IHS: Canada’s oil sands an economic boon for jobs

Feb. 11, 2014
Oil sands production is responsible for significantly boosting Canada’s jobs, economic growth, and government revenue, according to IHS CERA Oil Sands Dialogue study, “Oil Sands Economic Benefits: Today and in the Future.”

Oil sands production is responsible for significantly boosting Canada’s jobs, economic growth, and government revenue, according to IHS CERA Oil Sands Dialogue study, “Oil Sands Economic Benefits: Today and in the Future.”

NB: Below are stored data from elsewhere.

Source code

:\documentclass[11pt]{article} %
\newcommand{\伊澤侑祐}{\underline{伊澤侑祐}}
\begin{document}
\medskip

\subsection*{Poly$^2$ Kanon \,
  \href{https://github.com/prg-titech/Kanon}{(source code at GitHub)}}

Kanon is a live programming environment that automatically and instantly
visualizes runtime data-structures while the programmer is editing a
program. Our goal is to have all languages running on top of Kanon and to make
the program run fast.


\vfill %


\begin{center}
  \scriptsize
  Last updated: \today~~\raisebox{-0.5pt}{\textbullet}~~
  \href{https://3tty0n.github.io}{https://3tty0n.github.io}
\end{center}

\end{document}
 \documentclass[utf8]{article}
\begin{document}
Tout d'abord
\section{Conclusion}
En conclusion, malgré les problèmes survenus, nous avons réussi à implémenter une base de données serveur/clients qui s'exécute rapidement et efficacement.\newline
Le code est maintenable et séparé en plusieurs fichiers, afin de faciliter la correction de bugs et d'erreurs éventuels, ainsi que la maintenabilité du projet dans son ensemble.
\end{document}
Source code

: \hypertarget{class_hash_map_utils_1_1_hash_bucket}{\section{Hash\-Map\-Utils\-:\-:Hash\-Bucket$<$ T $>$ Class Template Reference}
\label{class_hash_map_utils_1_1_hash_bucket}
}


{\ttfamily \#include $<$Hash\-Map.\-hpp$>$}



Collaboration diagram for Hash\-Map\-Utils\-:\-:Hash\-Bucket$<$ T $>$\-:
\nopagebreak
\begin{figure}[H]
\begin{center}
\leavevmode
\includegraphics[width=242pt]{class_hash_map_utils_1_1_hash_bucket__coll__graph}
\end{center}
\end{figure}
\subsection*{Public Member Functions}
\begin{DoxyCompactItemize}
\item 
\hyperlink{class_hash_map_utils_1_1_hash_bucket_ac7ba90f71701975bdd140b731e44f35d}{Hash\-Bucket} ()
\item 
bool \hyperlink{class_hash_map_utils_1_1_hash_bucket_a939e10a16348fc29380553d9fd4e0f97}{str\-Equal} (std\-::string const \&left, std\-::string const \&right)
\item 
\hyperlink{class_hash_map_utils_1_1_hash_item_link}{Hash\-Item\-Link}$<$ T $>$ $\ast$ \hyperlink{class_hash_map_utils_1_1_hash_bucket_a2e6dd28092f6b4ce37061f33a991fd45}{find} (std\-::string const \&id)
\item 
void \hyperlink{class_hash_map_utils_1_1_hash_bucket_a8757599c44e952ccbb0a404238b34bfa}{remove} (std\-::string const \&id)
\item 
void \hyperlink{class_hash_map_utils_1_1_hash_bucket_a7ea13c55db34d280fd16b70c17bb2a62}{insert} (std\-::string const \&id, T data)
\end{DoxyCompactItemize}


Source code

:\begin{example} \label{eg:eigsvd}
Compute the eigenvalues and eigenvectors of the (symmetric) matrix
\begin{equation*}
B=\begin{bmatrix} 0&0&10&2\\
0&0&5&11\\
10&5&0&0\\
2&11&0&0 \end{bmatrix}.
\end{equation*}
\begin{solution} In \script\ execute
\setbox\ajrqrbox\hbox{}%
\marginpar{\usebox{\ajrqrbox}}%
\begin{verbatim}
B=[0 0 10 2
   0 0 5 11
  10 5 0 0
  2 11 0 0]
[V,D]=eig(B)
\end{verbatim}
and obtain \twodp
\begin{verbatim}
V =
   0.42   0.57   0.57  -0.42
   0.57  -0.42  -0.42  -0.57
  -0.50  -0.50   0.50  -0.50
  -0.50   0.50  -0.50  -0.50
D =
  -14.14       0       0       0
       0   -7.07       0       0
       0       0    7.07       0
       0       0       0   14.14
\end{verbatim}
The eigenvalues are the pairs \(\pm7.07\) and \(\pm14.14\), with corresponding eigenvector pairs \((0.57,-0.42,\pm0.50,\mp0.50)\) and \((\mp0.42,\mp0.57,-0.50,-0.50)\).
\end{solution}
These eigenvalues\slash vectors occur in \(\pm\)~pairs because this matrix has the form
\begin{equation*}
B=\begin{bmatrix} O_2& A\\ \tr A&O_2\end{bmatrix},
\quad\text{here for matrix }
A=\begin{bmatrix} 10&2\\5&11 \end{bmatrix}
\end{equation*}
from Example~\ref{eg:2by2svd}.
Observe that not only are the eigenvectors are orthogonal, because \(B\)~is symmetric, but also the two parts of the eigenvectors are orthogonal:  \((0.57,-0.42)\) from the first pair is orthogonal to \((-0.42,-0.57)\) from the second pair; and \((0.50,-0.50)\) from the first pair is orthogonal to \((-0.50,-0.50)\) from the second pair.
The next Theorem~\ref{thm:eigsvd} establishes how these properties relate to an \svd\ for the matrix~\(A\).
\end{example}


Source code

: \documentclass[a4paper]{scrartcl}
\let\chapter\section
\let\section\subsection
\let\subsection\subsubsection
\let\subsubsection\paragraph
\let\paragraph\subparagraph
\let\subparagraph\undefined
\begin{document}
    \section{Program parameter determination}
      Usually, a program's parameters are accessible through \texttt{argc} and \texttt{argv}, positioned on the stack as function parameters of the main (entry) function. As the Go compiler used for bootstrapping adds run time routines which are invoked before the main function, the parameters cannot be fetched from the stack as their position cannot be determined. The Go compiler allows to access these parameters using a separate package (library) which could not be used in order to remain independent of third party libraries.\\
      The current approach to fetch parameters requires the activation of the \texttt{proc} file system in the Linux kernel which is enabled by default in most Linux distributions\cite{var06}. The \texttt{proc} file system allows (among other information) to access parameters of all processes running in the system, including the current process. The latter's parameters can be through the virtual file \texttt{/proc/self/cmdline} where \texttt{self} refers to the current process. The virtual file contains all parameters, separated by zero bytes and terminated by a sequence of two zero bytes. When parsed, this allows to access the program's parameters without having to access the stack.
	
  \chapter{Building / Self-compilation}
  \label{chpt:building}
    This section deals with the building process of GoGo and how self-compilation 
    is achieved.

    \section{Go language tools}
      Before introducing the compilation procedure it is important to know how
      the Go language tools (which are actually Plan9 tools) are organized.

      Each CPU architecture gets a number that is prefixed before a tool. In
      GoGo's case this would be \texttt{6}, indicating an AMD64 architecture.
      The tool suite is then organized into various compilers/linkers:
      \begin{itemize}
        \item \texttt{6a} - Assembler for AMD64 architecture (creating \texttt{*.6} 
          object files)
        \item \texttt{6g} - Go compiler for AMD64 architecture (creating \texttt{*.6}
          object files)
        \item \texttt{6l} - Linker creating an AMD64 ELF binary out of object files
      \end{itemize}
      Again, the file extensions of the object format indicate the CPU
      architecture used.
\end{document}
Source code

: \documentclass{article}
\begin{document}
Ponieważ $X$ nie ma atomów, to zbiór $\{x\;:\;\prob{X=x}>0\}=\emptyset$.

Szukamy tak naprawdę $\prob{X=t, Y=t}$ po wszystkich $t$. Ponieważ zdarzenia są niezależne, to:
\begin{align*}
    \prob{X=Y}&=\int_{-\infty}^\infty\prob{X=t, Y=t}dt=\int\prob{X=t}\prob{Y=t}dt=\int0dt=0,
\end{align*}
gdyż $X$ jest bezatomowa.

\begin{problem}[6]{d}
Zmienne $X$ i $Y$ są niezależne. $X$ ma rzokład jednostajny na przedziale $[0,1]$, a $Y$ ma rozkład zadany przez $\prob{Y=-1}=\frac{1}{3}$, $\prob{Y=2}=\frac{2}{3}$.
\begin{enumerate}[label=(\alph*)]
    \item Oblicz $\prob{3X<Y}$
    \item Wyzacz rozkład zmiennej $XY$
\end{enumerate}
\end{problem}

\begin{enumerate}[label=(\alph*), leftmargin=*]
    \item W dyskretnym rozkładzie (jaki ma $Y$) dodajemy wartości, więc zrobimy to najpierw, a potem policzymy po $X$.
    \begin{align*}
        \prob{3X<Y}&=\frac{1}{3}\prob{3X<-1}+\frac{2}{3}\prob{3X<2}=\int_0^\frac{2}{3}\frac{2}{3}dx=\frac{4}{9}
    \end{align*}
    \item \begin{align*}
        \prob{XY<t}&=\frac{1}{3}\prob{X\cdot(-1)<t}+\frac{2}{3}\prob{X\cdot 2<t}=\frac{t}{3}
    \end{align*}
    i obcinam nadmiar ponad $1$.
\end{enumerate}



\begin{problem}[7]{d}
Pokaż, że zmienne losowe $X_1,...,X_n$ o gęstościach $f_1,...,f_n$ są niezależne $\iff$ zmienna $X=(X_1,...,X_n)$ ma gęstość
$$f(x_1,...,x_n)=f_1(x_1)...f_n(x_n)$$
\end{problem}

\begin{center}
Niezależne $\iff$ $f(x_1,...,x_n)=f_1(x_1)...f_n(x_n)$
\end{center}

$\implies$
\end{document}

And the economic contributions of oil sands will only expand in coming years as production is expected to double to 3.8 million b/d by 2025 from the current level of 1.9 million b/d, IHS said.

As a result, the contribution of oil sands to Canadian gross domestic product is expected to nearly double to $171 billion (Can.) in 2025.

Oil sands production has served as a major supplier of jobs as well. Production in 2012 supported more than 478,000 direct, indirect, and induced Canadian jobs—3% of all jobs in the country—and contributed $91 billion (Can.) of Canadian GDP.

Jobs from oil sands are expected to increase 58% from current levels, representing a total of 753,000 jobs, or 5% of total Canadian employment in 2012.

Government revenues in 2012 by way of tax receipts and royalties totaled $28 billion (Can.). The federal share was more than half of the revenue and represented 6% of total federal income, equal to half of federal spending on healthcare transfers in 2012, the study said.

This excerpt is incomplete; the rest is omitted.